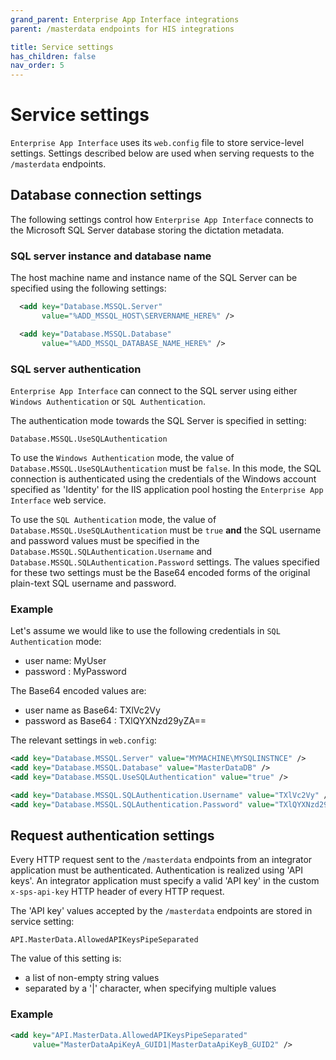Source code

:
 ```yaml
---
grand_parent: Enterprise App Interface integrations
parent: /masterdata endpoints for HIS integrations

title: Service settings
has_children: false
nav_order: 5
---
```


# Service settings

`Enterprise App Interface` uses its `web.config` file to store service-level settings. Settings described below are used when serving requests to the `/masterdata` endpoints.

## Database connection settings
The following settings control how `Enterprise App Interface` connects to the Microsoft SQL Server database storing the dictation metadata.

### SQL server instance and database name
The host machine name and instance name of the SQL Server can be specified using the following settings:
``` xml
  <add key="Database.MSSQL.Server" 
       value="%ADD_MSSQL_HOST\SERVERNAME_HERE%" />

  <add key="Database.MSSQL.Database" 
       value="%ADD_MSSQL_DATABASE_NAME_HERE%" />

```

### SQL server authentication
`Enterprise App Interface` can connect to the SQL server using either `Windows Authentication` or `SQL Authentication`.

The authentication mode towards the SQL Server is specified in setting:
```
Database.MSSQL.UseSQLAuthentication
```

To use the `Windows Authentication` mode, the value of `Database.MSSQL.UseSQLAuthentication` must be `false`. In this mode, the SQL connection is authenticated using the credentials of the Windows account specified as 'Identity' for the IIS application pool hosting the `Enterprise App Interface` web service.

To use the `SQL Authentication` mode, the value of `Database.MSSQL.UseSQLAuthentication` must be `true` **and** the SQL username and password values must be specified in the `Database.MSSQL.SQLAuthentication.Username` and `Database.MSSQL.SQLAuthentication.Password` settings.
The values specified for these two settings must be the Base64 encoded forms of the original plain-text SQL username and password.

### Example
Let's assume we would like to use the following credentials in `SQL Authentication` mode:
- user name: MyUser
- password : MyPassword

The Base64 encoded values are:
- user name as Base64: TXlVc2Vy
- password as Base64 : TXlQYXNzd29yZA==

The relevant settings in `web.config`:
``` xml
<add key="Database.MSSQL.Server" value="MYMACHINE\MYSQLINSTNCE" />
<add key="Database.MSSQL.Database" value="MasterDataDB" />
<add key="Database.MSSQL.UseSQLAuthentication" value="true" />

<add key="Database.MSSQL.SQLAuthentication.Username" value="TXlVc2Vy" />
<add key="Database.MSSQL.SQLAuthentication.Password" value="TXlQYXNzd29yZA==" />
```


## Request authentication settings
Every HTTP request sent to the `/masterdata` endpoints from an integrator application must be authenticated. Authentication is realized using 'API keys'. An integrator application must specify a valid 'API key' in the custom `x-sps-api-key` HTTP  header of every HTTP request.

The 'API key' values accepted by the `/masterdata` endpoints are stored in service setting:
```
API.MasterData.AllowedAPIKeysPipeSeparated
```

The value of this setting is:
- a list of non-empty string values
- separated by a \'\|\' character, when specifying multiple values

### Example
``` xml
<add key="API.MasterData.AllowedAPIKeysPipeSeparated" 
     value="MasterDataApiKeyA_GUID1|MasterDataApiKeyB_GUID2" />
```


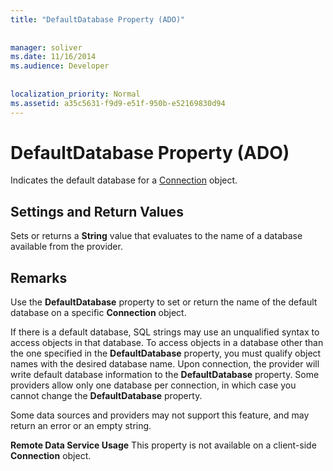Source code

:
 ```yaml
---
title: "DefaultDatabase Property (ADO)"
  
  
manager: soliver
ms.date: 11/16/2014
ms.audience: Developer
 
  
localization_priority: Normal
ms.assetid: a35c5631-f9d9-e51f-950b-e52169830d94
---
```


# DefaultDatabase Property (ADO)

Indicates the default database for a [Connection](connection-object-ado.md) object. 
  
## Settings and Return Values

Sets or returns a **String** value that evaluates to the name of a database available from the provider. 
  
## Remarks

Use the **DefaultDatabase** property to set or return the name of the default database on a specific **Connection** object. 
  
If there is a default database, SQL strings may use an unqualified syntax to access objects in that database. To access objects in a database other than the one specified in the **DefaultDatabase** property, you must qualify object names with the desired database name. Upon connection, the provider will write default database information to the **DefaultDatabase** property. Some providers allow only one database per connection, in which case you cannot change the **DefaultDatabase** property. 
  
Some data sources and providers may not support this feature, and may return an error or an empty string.
  
 **Remote Data Service Usage** This property is not available on a client-side **Connection** object. 
  

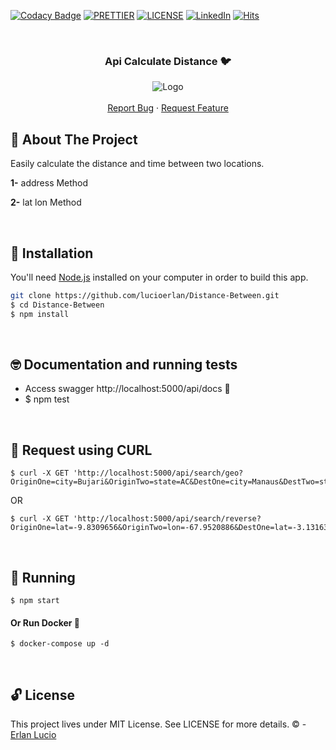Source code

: <!-- PROJECT SHIELDS -->

[![Codacy Badge](https://api.codacy.com/project/badge/Grade/86c466a8c63f41299fa38a54b0f452de)](https://app.codacy.com/gh/lucioerlan/Distance-Between?utm_source=github.com&utm_medium=referral&utm_content=lucioerlan/Distance-Between&utm_campaign=Badge_Grade)
[![PRETTIER](https://img.shields.io/badge/code_style-prettier-ff69b4.svg?style=flat-square)](https://gitter.im/jlongster/prettie)
[![LICENSE](https://img.shields.io/github/license/arshadkazmi42/awesome-github-init.svg)](https://github.com/arshadkazmi42/awesome-github-init/LICENSE)
[![LinkedIn][linkedin-shield]](https://www.linkedin.com/in/erlanlucio/)
[![Hits](https://hits.seeyoufarm.com/api/count/incr/badge.svg?url=https://github.com/lucioerlan/Distance-Between&count_bg=%23E71A18&title_bg=%23555555&icon=dependabot.svg&icon_color=%23E7E7E7&title=views&edge_flat=false)](https://hits.seeyoufarm.com)


<!-- PROJECT -->
<br />
<p align="center">
  <h3 align="center"> 

   Api Calculate Distance  🐦 

  </h3> 
  <p align="center">
    <img src="https://user-images.githubusercontent.com/67064886/116720887-1286db00-a9b3-11eb-8339-23f2d80f5ae1.png" alt="Logo" >
    <br />
    <br />
    <a href="https://github.com/lucioerlan/Distance-Between/issues">Report Bug</a>
    ·
    <a href="https://github.com/lucioerlan/Distance-Between/issues">Request Feature</a>
  </p>
</p>


<!-- ABOUT THE PROJECT -->
## 🤔 About The Project

Easily calculate the distance and time between two locations.

**1-** address Method

**2-** lat lon Method


<br>


<!-- INSTALLATION -->

## 🔨 Installation

You'll need [Node.js](https://nodejs.org) installed on your computer in order to build this app.

```bash
git clone https://github.com/lucioerlan/Distance-Between.git
$ cd Distance-Between
$ npm install
```

<br>


<!-- RUNNING TESTS -->

## 🤓 Documentation and running tests

* Access swagger http://localhost:5000/api/docs 🥇
* $ npm test

<br>

## 🎋 Request using CURL

```
$ curl -X GET 'http://localhost:5000/api/search/geo?OriginOne=city=Bujari&OriginTwo=state=AC&DestOne=city=Manaus&DestTwo=state=AM&method=search'
```
OR
```
$ curl -X GET 'http://localhost:5000/api/search/reverse?OriginOne=lat=-9.8309656&OriginTwo=lon=-67.9520886&DestOne=lat=-3.1316333&DestTwo=lon=-59.9825041&method=reverse'
```


<br>


<!-- RUNNING -->

## 🚀 Running

```
$ npm start 
```

#### Or Run Docker 🐳

```
$ docker-compose up -d
```

<br>


<!-- LICENSE -->

## 🔓 License

This project lives under MIT License. See LICENSE for more details. © - [Erlan Lucio](https://www.linkedin.com/in/erlanlucio/)


<!-- MARKDOWN LINKS & IMAGES -->
<!-- https://www.markdownguide.org/basic-syntax/#reference-style-links -->
[contributors-shield]: https://img.shields.io/github/contributors/othneildrew/Best-README-Template.svg?style=flat-square
[contributors-url]: https://github.com/othneildrew/Best-README-Template/graphs/contributors
[forks-shield]: https://img.shields.io/github/forks/othneildrew/Best-README-Template.svg?style=flat-square
[forks-url]: https://github.com/othneildrew/Best-README-Template/network/members
[stars-shield]: https://img.shields.io/github/stars/othneildrew/Best-README-Template.svg?style=flat-square
[stars-url]: https://github.com/othneildrew/Best-README-Template/stargazers
[issues-shield]: https://img.shields.io/github/issues/othneildrew/Best-README-Template.svg?style=flat-square
[issues-url]: https://github.com/othneildrew/Best-README-Template/issues
[license-shield]: https://img.shields.io/github/license/othneildrew/Best-README-Template.svg?style=flat-square
[license-url]: https://github.com/othneildrew/Best-README-Template/blob/master/LICENSE.txt
[linkedin-shield]: https://img.shields.io/badge/-LinkedIn-black.svg?style=flat-square&logo=linkedin&colorB=555
[linkedin-url]: https://linkedin.com/in/othneildrew
[product-screenshot]: images/screenshot.png
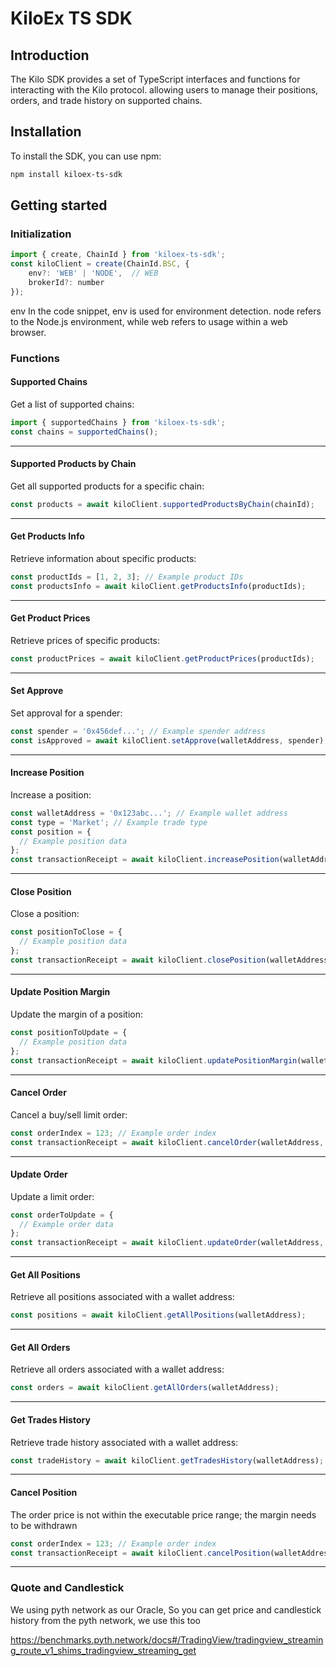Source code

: # KiloEx TS SDK

## Introduction

The Kilo SDK provides a set of TypeScript interfaces and functions for interacting with the Kilo protocol. allowing users to manage their positions, orders, and trade history on supported chains.

## Installation

To install the SDK, you can use npm:

```bash
npm install kiloex-ts-sdk
```

## Getting started

### Initialization

```javascript
import { create, ChainId } from 'kiloex-ts-sdk';
const kiloClient = create(ChainId.BSC, {
    env?: 'WEB' | 'NODE',  // WEB
    brokerId?: number
});
```

env In the code snippet, env is used for environment detection. node refers to the Node.js environment, while web refers to usage within a web browser.

### Functions

#### Supported Chains

Get a list of supported chains:

```javascript
import { supportedChains } from 'kiloex-ts-sdk';
const chains = supportedChains();
```

---

#### Supported Products by Chain

Get all supported products for a specific chain:

```javascript
const products = await kiloClient.supportedProductsByChain(chainId);
```

---

#### Get Products Info

Retrieve information about specific products:

```javascript
const productIds = [1, 2, 3]; // Example product IDs
const productsInfo = await kiloClient.getProductsInfo(productIds);
```

---

#### Get Product Prices

Retrieve prices of specific products:

```javascript
const productPrices = await kiloClient.getProductPrices(productIds);
```

---

#### Set Approve

Set approval for a spender:

```javascript
const spender = '0x456def...'; // Example spender address
const isApproved = await kiloClient.setApprove(walletAddress, spender);
```

---

#### Increase Position

Increase a position:

```javascript
const walletAddress = '0x123abc...'; // Example wallet address
const type = 'Market'; // Example trade type
const position = {
  // Example position data
};
const transactionReceipt = await kiloClient.increasePosition(walletAddress, type, position);
```

---

#### Close Position

Close a position:

```javascript
const positionToClose = {
  // Example position data
};
const transactionReceipt = await kiloClient.closePosition(walletAddress, positionToClose);
```

---

#### Update Position Margin

Update the margin of a position:

```javascript
const positionToUpdate = {
  // Example position data
};
const transactionReceipt = await kiloClient.updatePositionMargin(walletAddress, positionToUpdate);
```

---

#### Cancel Order

Cancel a buy/sell limit order:

```javascript
const orderIndex = 123; // Example order index
const transactionReceipt = await kiloClient.cancelOrder(walletAddress, 'Increase', orderIndex);
```

---

#### Update Order

Update a limit order:

```javascript
const orderToUpdate = {
  // Example order data
};
const transactionReceipt = await kiloClient.updateOrder(walletAddress, orderToUpdate);
```

---

#### Get All Positions

Retrieve all positions associated with a wallet address:

```javascript
const positions = await kiloClient.getAllPositions(walletAddress);
```

---

#### Get All Orders

Retrieve all orders associated with a wallet address:

```javascript
const orders = await kiloClient.getAllOrders(walletAddress);
```

---

#### Get Trades History

Retrieve trade history associated with a wallet address:

```javascript
const tradeHistory = await kiloClient.getTradesHistory(walletAddress);
```

---

#### Cancel Position

The order price is not within the executable price range; the margin needs to be withdrawn

```javascript
const orderIndex = 123; // Example order index
const transactionReceipt = await kiloClient.cancelPosition(walletAddress, 'Increase', orderIndex);
```

---

### Quote and Candlestick

We using pyth network as our Oracle, So you can get price and candlestick history from the pyth network, we use this too

https://benchmarks.pyth.network/docs#/TradingView/tradingview_streaming_route_v1_shims_tradingview_streaming_get
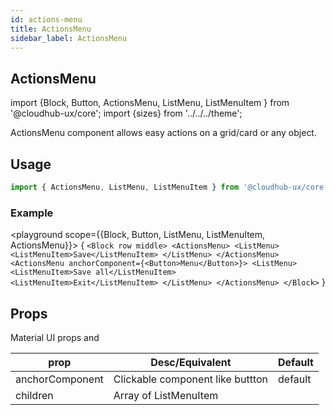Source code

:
 ```yaml
---
id: actions-menu
title: ActionsMenu
sidebar_label: ActionsMenu
---
```


## ActionsMenu

import {Block, Button, ActionsMenu, ListMenu, ListMenuItem } from '@cloudhub-ux/core';
import {sizes} from '../../../theme';

ActionsMenu component allows easy actions on a grid/card or any object.

## Usage

```js
import { ActionsMenu, ListMenu, ListMenuItem } from '@cloudhub-ux/core';
```

### Example

<playground scope={{Block, Button, ListMenu, ListMenuItem, ActionsMenu}}>
{
`<Block row middle> <ActionsMenu> <ListMenu> <ListMenuItem>Save</ListMenuItem> </ListMenu> </ActionsMenu> <ActionsMenu anchorComponent={<Button>Menu</Button>}> <ListMenu> <ListMenuItem>Save all</ListMenuItem> <ListMenuItem>Exit</ListMenuItem> </ListMenu> </ActionsMenu> </Block>`
}
</playground>

## Props

Material UI props and

<Block>
    <table>
        <thead>
            <tr><th>prop</th><th>Desc/Equivalent</th><th>Default</th></tr>
        </thead>
        <tbody>
            <tr><td>anchorComponent</td><td>Clickable component like buttton</td><td>default</td></tr>
            <tr><td>children</td><td>Array  of ListMenuItem </td><td></td></tr>
        </tbody>
    </table>
</Block>
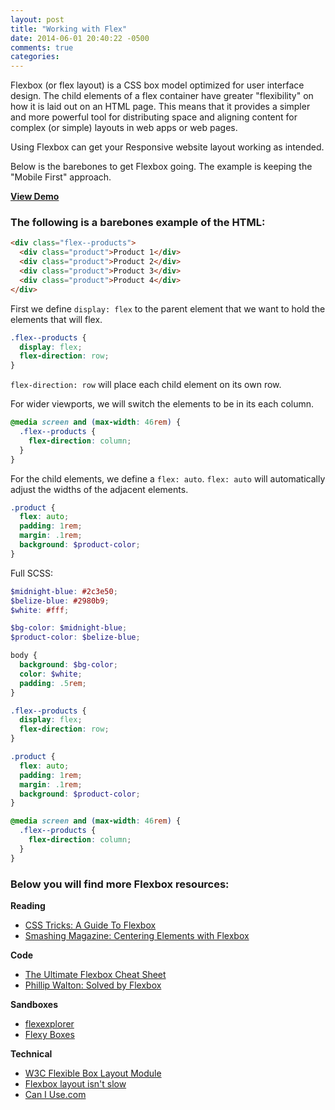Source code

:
 ```yaml
---
layout: post
title: "Working with Flex"
date: 2014-06-01 20:40:22 -0500
comments: true
categories:
---
```


Flexbox (or flex layout) is a CSS box model optimized for user interface design.
The child elements of a flex container have greater "flexibility" on how it is
laid out on an HTML page. This means that it provides a simpler and more powerful
tool for distributing space and aligning content for complex (or simple) layouts
in web apps or web pages.

Using Flexbox can get your Responsive website layout working as intended.

Below is the barebones to get Flexbox going. The example is keeping the "Mobile First"
approach.

[**View Demo**](http://codepen.io/Omar12/full/itDzI/)

### The following is a barebones example of the HTML:
```html
<div class="flex--products">
  <div class="product">Product 1</div>
  <div class="product">Product 2</div>
  <div class="product">Product 3</div>
  <div class="product">Product 4</div>
</div>
```
First we define `display: flex` to the parent element that we want to hold the
elements that will flex.
```css
.flex--products {
  display: flex;
  flex-direction: row;
}
```
`flex-direction: row` will place each child element on its own row.

For wider viewports, we will switch the elements to be in its each column.

```scss
@media screen and (max-width: 46rem) {
  .flex--products {
    flex-direction: column;
  }
}
```

For the child elements, we define a `flex: auto`. `flex: auto` will automatically
adjust the widths of the adjacent elements.

```scss
.product {
  flex: auto;
  padding: 1rem;
  margin: .1rem;
  background: $product-color;
}
```

Full SCSS:
```scss
$midnight-blue: #2c3e50;
$belize-blue: #2980b9;
$white: #fff;

$bg-color: $midnight-blue;
$product-color: $belize-blue;

body {
  background: $bg-color;
  color: $white;
  padding: .5rem;
}

.flex--products {
  display: flex;
  flex-direction: row;
}

.product {
  flex: auto;
  padding: 1rem;
  margin: .1rem;
  background: $product-color;
}

@media screen and (max-width: 46rem) {
  .flex--products {
    flex-direction: column;
  }
}
```

### Below you will find more Flexbox resources:

**Reading**

* [CSS Tricks: A Guide To Flexbox](http://css-tricks.com/snippets/css/a-guide-to-flexbox/)
* [Smashing Magazine: Centering Elements with Flexbox](http://coding.smashingmagazine.com/2013/05/22/centering-elements-with-flexbox/)

**Code**

* [The Ultimate Flexbox Cheat Sheet](http://www.sketchingwithcss.com/samplechapter/cheatsheet.html)
* [Phillip Walton: Solved by Flexbox](http://philipwalton.github.io/solved-by-flexbox/)

**Sandboxes**

* [flexexplorer](http://bennettfeely.com/flexplorer/)
* [Flexy Boxes](http://the-echoplex.net/flexyboxes/)

**Technical**

* [W3C Flexible Box Layout Module](http://www.w3.org/TR/css3-flexbox/)
* [Flexbox layout isn't slow](http://updates.html5rocks.com/2013/10/Flexbox-layout-isn-t-slow)
* [Can I Use.com](http://caniuse.com/flexbox)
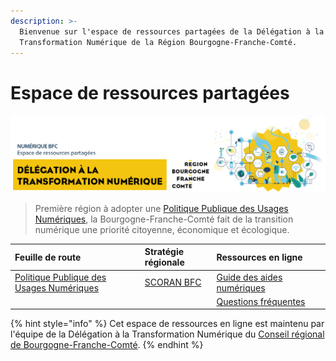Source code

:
 ```yaml
---
description: >-
  Bienvenue sur l'espace de ressources partagées de la Délégation à la
  Transformation Numérique de la Région Bourgogne-Franche-Comté.
---
```


# Espace de ressources partagées

![](.gitbook/assets/dtn.png)

> Première région à adopter une [Politique Publique des Usages Numériques](feuille-de-route/ppun/), la Bourgogne-Franche-Comté fait de la transition numérique une priorité citoyenne, économique et écologique.



| Feuille de route | Stratégie régionale | Ressources en ligne |
| :--- | :--- | :--- |
| [Politique Publique des Usages Numériques](feuille-de-route/ppun/) | [SCORAN BFC](strategie-regionale/scoran-bfc/) | [Guide des aides numériques](ressources/guide-des-aides-numeriques/) |
|  |  | [Questions fréquentes](ressources/faq.md) |

{% hint style="info" %}
Cet espace de ressources en ligne est maintenu par l'équipe de la Délégation à la Transformation Numérique du [Conseil régional de Bourgogne-Franche-Comté](https://www.bourgognefranchecomte.fr).
{% endhint %}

-- WHAT TO PRODUCE --
Out of the entries above, write out only the lines between the line holding "tool for distributing" and the line holding "[The Ultimate Flexbox", inclusive, each exactly as given.

-- RESULT BELOW --
tool for distributing space and aligning content for complex (or simple) layouts
in web apps or web pages.

Using Flexbox can get your Responsive website layout working as intended.

Below is the barebones to get Flexbox going. The example is keeping the "Mobile First"
approach.

[**View Demo**](http://codepen.io/Omar12/full/itDzI/)

### The following is a barebones example of the HTML:
```html
<div class="flex--products">
  <div class="product">Product 1</div>
  <div class="product">Product 2</div>
  <div class="product">Product 3</div>
  <div class="product">Product 4</div>
</div>
```
First we define `display: flex` to the parent element that we want to hold the
elements that will flex.
```css
.flex--products {
  display: flex;
  flex-direction: row;
}
```
`flex-direction: row` will place each child element on its own row.

For wider viewports, we will switch the elements to be in its each column.

```scss
@media screen and (max-width: 46rem) {
  .flex--products {
    flex-direction: column;
  }
}
```

For the child elements, we define a `flex: auto`. `flex: auto` will automatically
adjust the widths of the adjacent elements.

```scss
.product {
  flex: auto;
  padding: 1rem;
  margin: .1rem;
  background: $product-color;
}
```

Full SCSS:
```scss
$midnight-blue: #2c3e50;
$belize-blue: #2980b9;
$white: #fff;

$bg-color: $midnight-blue;
$product-color: $belize-blue;

body {
  background: $bg-color;
  color: $white;
  padding: .5rem;
}

.flex--products {
  display: flex;
  flex-direction: row;
}

.product {
  flex: auto;
  padding: 1rem;
  margin: .1rem;
  background: $product-color;
}

@media screen and (max-width: 46rem) {
  .flex--products {
    flex-direction: column;
  }
}
```

### Below you will find more Flexbox resources:

**Reading**

* [CSS Tricks: A Guide To Flexbox](http://css-tricks.com/snippets/css/a-guide-to-flexbox/)
* [Smashing Magazine: Centering Elements with Flexbox](http://coding.smashingmagazine.com/2013/05/22/centering-elements-with-flexbox/)

**Code**

* [The Ultimate Flexbox Cheat Sheet](http://www.sketchingwithcss.com/samplechapter/cheatsheet.html)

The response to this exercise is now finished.